Close
Glad You're Ready. Let's Get Started!

Let us know how we can contact you.

Thank you!

We'll respond shortly.

LABS
A simple way to detect unused files in a project using git

After finding that we had a few images checked into our project’s repository but that were not referenced in the project, I wanted to write a script to quickly see if there were any other unused assets.

This was a one-off script, so it probably won’t suit everyone’s needs, but here’s how we approached the problem:

First, we needed to get a list of the files that git was tracking in our image directory. While you could use ls for that, I wanted to be sure that we weren’t going to list any files that git was ignoring, so we started with git ls-files, whose output will look something like this if called as git ls-files ./img:

img/foo.png
img/bar.png

(For the sake of the example, we’ll assume that foo.png is referenced in the project and bar.png isn’t.)

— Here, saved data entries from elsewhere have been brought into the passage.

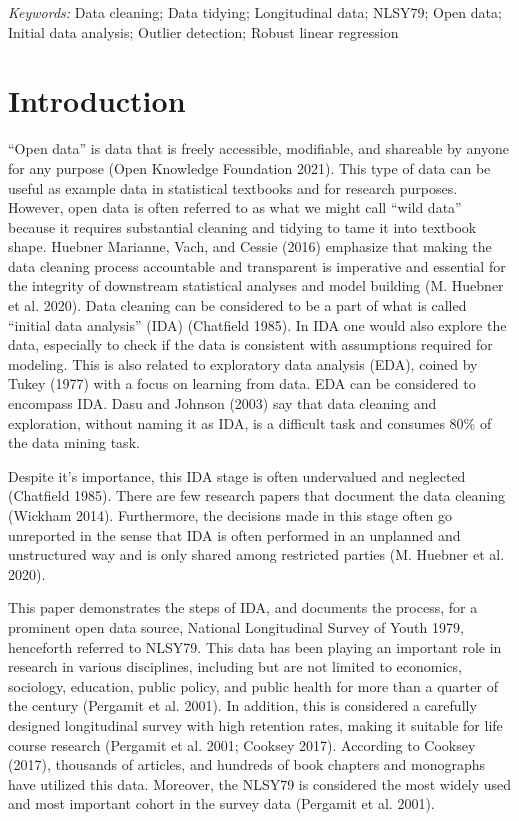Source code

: \documentclass[12pt]{article}
\def\spacingset#1{\renewcommand{\baselinestretch}%
{#1}\small\normalsize} \spacingset{1}
\begin{document}
\noindent%
{\it Keywords:}  Data cleaning; Data tidying; Longitudinal data; NLSY79; Open data; Initial data analysis; Outlier detection; Robust linear regression
\vfill

\newpage
\spacingset{1.45} %

\hypertarget{intro}{%
\section{Introduction}\label{intro}}

``Open data'' is data that is freely accessible, modifiable, and shareable by anyone for any purpose (Open Knowledge Foundation 2021). This type of data can be useful as example data in statistical textbooks and for research purposes. However, open data is often referred to as what we might call ``wild data'' because it requires substantial cleaning and tidying to tame it into textbook shape. Huebner Marianne, Vach, and Cessie (2016) emphasize that making the data cleaning process accountable and transparent is imperative and essential for the integrity of downstream statistical analyses and model building (M. Huebner et al. 2020).
Data cleaning can be considered to be a part of what is called ``initial data analysis'' (IDA) (Chatfield 1985). In IDA one would also explore the data, especially to check if the data is consistent with assumptions required for modeling. This is also related to exploratory data analysis (EDA), coined by Tukey (1977) with a focus on learning from data. EDA can be considered to encompass IDA. Dasu and Johnson (2003) say that data cleaning and exploration, without naming it as IDA, is a difficult task and consumes 80\% of the data mining task.

Despite it's importance, this IDA stage is often undervalued and neglected (Chatfield 1985). There are few research papers that document the data cleaning (Wickham 2014). Furthermore, the decisions made in this stage often go unreported in the sense that IDA is often performed in an unplanned and unstructured way and is only shared among restricted parties (M. Huebner et al. 2020).

This paper demonstrates the steps of IDA, and documents the process, for a prominent open data source, National Longitudinal Survey of Youth 1979, henceforth referred to NLSY79. This data has been playing an important role in research in various disciplines, including but are not limited to economics, sociology, education, public policy, and public health for more than a quarter of the century (Pergamit et al. 2001). In addition, this is considered a carefully designed longitudinal survey with high retention rates, making it suitable for life course research (Pergamit et al. 2001; Cooksey 2017). According to Cooksey (2017), thousands of articles, and hundreds of book chapters and monographs have utilized this data. Moreover, the NLSY79 is considered the most widely used and most important cohort in the survey data (Pergamit et al. 2001).
\end{document}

The next thing we want to do is to see if those filenames are referenced anywhere in the code. At this point, I wasn’t sure if they would be referenced by a relative or absolute path, so I knew I wanted to just search for e.g. foo.png. I like to check my work with an intermediate command, so the next command we tried out was

for FILE in $(git ls-files ./img); do
    echo $(basename "$FILE")
done

(basename gives you everything after the last slash of its input — in this case, just the raw filename.) And when we ran that command, we saw the expected output:

foo.png
bar.png

Now that we know we are correctly extracting the desired part of the path, we can check whether that filename is referenced anywhere in the code. git grep works enough like regular grep, but it only searches tracked files in the working tree (if you call it without a commit-ish), so we don’t have to worry about excluding the .git directory or .gitignored files.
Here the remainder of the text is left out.